The answer should be each line of the records that contains the word "noen"; please copy them all.

(Dataset entries)
=======

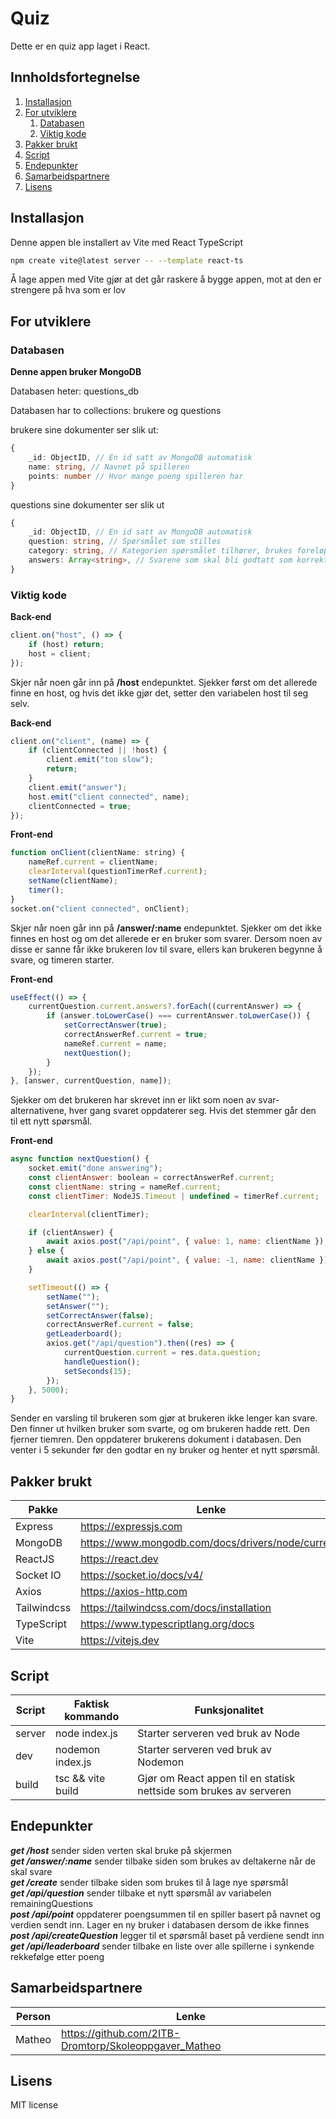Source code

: # Quiz

Dette er en quiz app laget i React.

## Innholdsfortegnelse

1. [Installasjon](#installasjon)
2. [For utviklere](#for-utviklere)
    1. [Databasen](#databasen)
    2. [Viktig kode](#viktig-kode)
3. [Pakker brukt](#pakker-brukt)
4. [Script](#script)
5. [Endepunkter](#endepunkter)
6. [Samarbeidspartnere](#samarbeidspartnere)
7. [Lisens](#lisens)

## Installasjon

Denne appen ble installert av Vite med React TypeScript

```bash
npm create vite@latest server -- --template react-ts
```

Å lage appen med Vite gjør at det går raskere å bygge appen, mot at den er strengere på hva som er lov

## For utviklere

### Databasen

**Denne appen bruker MongoDB**

Databasen heter: questions_db

Databasen har to collections: brukere og questions

brukere sine dokumenter ser slik ut:

```ts
{
    _id: ObjectID, // En id satt av MongoDB automatisk
    name: string, // Navnet på spilleren
    points: number // Hvor mange poeng spilleren har
}
```

questions sine dokumenter ser slik ut

```ts
{
    _id: ObjectID, // En id satt av MongoDB automatisk
    question: string, // Spørsmålet som stilles
    category: string, // Kategorien spørsmålet tilhører, brukes foreløpig ikke til noe
    answers: Array<string>, // Svarene som skal bli godtatt som korrekte
}
```

### Viktig kode

**Back-end**

```js
client.on("host", () => {
    if (host) return;
    host = client;
});
```

Skjer når noen går inn på **/host** endepunktet. Sjekker først om det allerede finne en host, og hvis det ikke gjør det, setter den variabelen host til seg selv.

**Back-end**

```js
client.on("client", (name) => {
    if (clientConnected || !host) {
        client.emit("too slow");
        return;
    }
    client.emit("answer");
    host.emit("client connected", name);
    clientConnected = true;
});
```

**Front-end**

```js
function onClient(clientName: string) {
    nameRef.current = clientName;
    clearInterval(questionTimerRef.current);
    setName(clientName);
    timer();
}
socket.on("client connected", onClient);
```

Skjer når noen går inn på **/answer/:name** endepunktet. Sjekker om det ikke finnes en host og om det allerede er en bruker som svarer. Dersom noen av disse er sanne får ikke brukeren lov til svare, ellers kan brukeren begynne å svare, og timeren starter.

**Front-end**

```js
useEffect(() => {
    currentQuestion.current.answers?.forEach((currentAnswer) => {
        if (answer.toLowerCase() === currentAnswer.toLowerCase()) {
            setCorrectAnswer(true);
            correctAnswerRef.current = true;
            nameRef.current = name;
            nextQuestion();
        }
    });
}, [answer, currentQuestion, name]);
```

Sjekker om det brukeren har skrevet inn er likt som noen av svar-alternativene, hver gang svaret oppdaterer seg. Hvis det stemmer går den til ett nytt spørsmål.

**Front-end**

```js
async function nextQuestion() {
    socket.emit("done answering");
    const clientAnswer: boolean = correctAnswerRef.current;
    const clientName: string = nameRef.current;
    const clientTimer: NodeJS.Timeout | undefined = timerRef.current;

    clearInterval(clientTimer);

    if (clientAnswer) {
        await axios.post("/api/point", { value: 1, name: clientName });
    } else {
        await axios.post("/api/point", { value: -1, name: clientName });
    }

    setTimeout(() => {
        setName("");
        setAnswer("");
        setCorrectAnswer(false);
        correctAnswerRef.current = false;
        getLeaderboard();
        axios.get("/api/question").then((res) => {
            currentQuestion.current = res.data.question;
            handleQuestion();
            setSeconds(15);
        });
    }, 5000);
}
```

Sender en varsling til brukeren som gjør at brukeren ikke lenger kan svare. Den finner ut hvilken bruker som svarte, og om brukeren hadde rett. Den fjerner tiemren. Den oppdaterer brukerens dokument i databasen. Den venter i 5 sekunder før den godtar en ny bruker og henter et nytt spørsmål.

## Pakker brukt

| Pakke       | Lenke                                              |
| ----------- | -------------------------------------------------- |
| Express     | https://expressjs.com                              |
| MongoDB     | https://www.mongodb.com/docs/drivers/node/current/ |
| ReactJS     | https://react.dev                                  |
| Socket IO   | https://socket.io/docs/v4/                         |
| Axios       | https://axios-http.com                             |
| Tailwindcss | https://tailwindcss.com/docs/installation          |
| TypeScript  | https://www.typescriptlang.org/docs                |
| Vite        | https://vitejs.dev                                 |

## Script

| Script | Faktisk kommando  | Funksjonalitet                                                     |
| ------ | ----------------- | ------------------------------------------------------------------ |
| server | node index.js     | Starter serveren ved bruk av Node                                  |
| dev    | nodemon index.js  | Starter serveren ved bruk av Nodemon                               |
| build  | tsc && vite build | Gjør om React appen til en statisk nettside som brukes av serveren |

## Endepunkter

***get /host*** sender siden verten skal bruke på skjermen  
***get /answer/:name*** sender tilbake siden som brukes av deltakerne når de skal svare  
***get /create*** sender tilbake siden som brukes til å lage nye spørsmål  
***get /api/question*** sender tilbake et nytt spørsmål av variabelen remainingQuestions  
***post /api/point*** oppdaterer poengsummen til en spiller basert på navnet og verdien sendt inn. Lager en ny bruker i databasen dersom de ikke finnes  
***post /api/createQuestion*** legger til et spørsmål baset på verdiene sendt inn  
***get /api/leaderboard*** sender tilbake en liste over alle spillerne i synkende rekkefølge etter poeng

## Samarbeidspartnere

| Person | Lenke                                                 |
| ------ | ----------------------------------------------------- |
| Matheo | https://github.com/2ITB-Dromtorp/Skoleoppgaver_Matheo |

## Lisens

MIT license
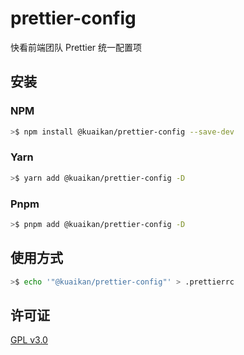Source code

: # prettier-config

快看前端团队 Prettier 统一配置项

## 安装

### NPM

```bash
>$ npm install @kuaikan/prettier-config --save-dev
```

### Yarn

```bash
>$ yarn add @kuaikan/prettier-config -D
```

### Pnpm

```bash
>$ pnpm add @kuaikan/prettier-config -D
```

## 使用方式

```bash
>$ echo '"@kuaikan/prettier-config"' > .prettierrc
```

## 许可证

[GPL v3.0](./LICENSE)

=======

Result below:
Skjer når noen går inn på **/host** endepunktet. Sjekker først om det allerede finne en host, og hvis det ikke gjør det, setter den variabelen host til seg selv.
Skjer når noen går inn på **/answer/:name** endepunktet. Sjekker om det ikke finnes en host og om det allerede er en bruker som svarer. Dersom noen av disse er sanne får ikke brukeren lov til svare, ellers kan brukeren begynne å svare, og timeren starter.
Sjekker om det brukeren har skrevet inn er likt som noen av svar-alternativene, hver gang svaret oppdaterer seg. Hvis det stemmer går den til ett nytt spørsmål.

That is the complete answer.